Repeat the entries that appear below, exactly and in full.

• **Material provided**
========
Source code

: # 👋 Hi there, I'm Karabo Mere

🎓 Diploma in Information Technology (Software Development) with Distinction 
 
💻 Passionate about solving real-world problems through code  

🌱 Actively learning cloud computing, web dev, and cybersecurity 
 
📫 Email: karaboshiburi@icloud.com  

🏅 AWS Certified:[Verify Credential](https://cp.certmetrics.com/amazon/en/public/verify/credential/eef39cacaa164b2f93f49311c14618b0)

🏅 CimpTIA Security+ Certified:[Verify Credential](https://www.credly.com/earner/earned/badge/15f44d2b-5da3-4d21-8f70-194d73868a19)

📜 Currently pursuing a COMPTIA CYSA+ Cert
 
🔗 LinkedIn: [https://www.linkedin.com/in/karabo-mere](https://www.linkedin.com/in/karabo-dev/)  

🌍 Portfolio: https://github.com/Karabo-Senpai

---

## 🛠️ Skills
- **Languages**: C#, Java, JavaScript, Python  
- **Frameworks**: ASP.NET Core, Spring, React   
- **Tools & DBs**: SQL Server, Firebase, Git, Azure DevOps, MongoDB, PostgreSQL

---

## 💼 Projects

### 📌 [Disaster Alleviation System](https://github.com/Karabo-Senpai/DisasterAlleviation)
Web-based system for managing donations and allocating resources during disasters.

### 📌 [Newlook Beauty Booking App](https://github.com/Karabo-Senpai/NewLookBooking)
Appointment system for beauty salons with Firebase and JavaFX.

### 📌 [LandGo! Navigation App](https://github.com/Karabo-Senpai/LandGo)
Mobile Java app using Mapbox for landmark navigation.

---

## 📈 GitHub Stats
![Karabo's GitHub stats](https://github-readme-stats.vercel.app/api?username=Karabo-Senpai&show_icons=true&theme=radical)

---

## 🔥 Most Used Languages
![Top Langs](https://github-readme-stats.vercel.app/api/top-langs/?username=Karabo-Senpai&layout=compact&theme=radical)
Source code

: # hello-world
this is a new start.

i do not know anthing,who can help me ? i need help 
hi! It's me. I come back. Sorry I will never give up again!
========
• **Response for this exercise**
Source code

: # 👋 Hi there, I'm Karabo Mere

🎓 Diploma in Information Technology (Software Development) with Distinction 
 
💻 Passionate about solving real-world problems through code  

🌱 Actively learning cloud computing, web dev, and cybersecurity 
 
📫 Email: karaboshiburi@icloud.com  

🏅 AWS Certified:[Verify Credential](https://cp.certmetrics.com/amazon/en/public/verify/credential/eef39cacaa164b2f93f49311c14618b0)

🏅 CimpTIA Security+ Certified:[Verify Credential](https://www.credly.com/earner/earned/badge/15f44d2b-5da3-4d21-8f70-194d73868a19)

📜 Currently pursuing a COMPTIA CYSA+ Cert
 
🔗 LinkedIn: [https://www.linkedin.com/in/karabo-mere](https://www.linkedin.com/in/karabo-dev/)  

🌍 Portfolio: https://github.com/Karabo-Senpai

---

## 🛠️ Skills
- **Languages**: C#, Java, JavaScript, Python  
- **Frameworks**: ASP.NET Core, Spring, React   
- **Tools & DBs**: SQL Server, Firebase, Git, Azure DevOps, MongoDB, PostgreSQL

---

## 💼 Projects

### 📌 [Disaster Alleviation System](https://github.com/Karabo-Senpai/DisasterAlleviation)
Web-based system for managing donations and allocating resources during disasters.

### 📌 [Newlook Beauty Booking App](https://github.com/Karabo-Senpai/NewLookBooking)
Appointment system for beauty salons with Firebase and JavaFX.

### 📌 [LandGo! Navigation App](https://github.com/Karabo-Senpai/LandGo)
Mobile Java app using Mapbox for landmark navigation.

---

## 📈 GitHub Stats
![Karabo's GitHub stats](https://github-readme-stats.vercel.app/api?username=Karabo-Senpai&show_icons=true&theme=radical)

---

## 🔥 Most Used Languages
![Top Langs](https://github-readme-stats.vercel.app/api/top-langs/?username=Karabo-Senpai&layout=compact&theme=radical)
Source code

: # hello-world
this is a new start.

i do not know anthing,who can help me ? i need help 
hi! It's me. I come back. Sorry I will never give up again!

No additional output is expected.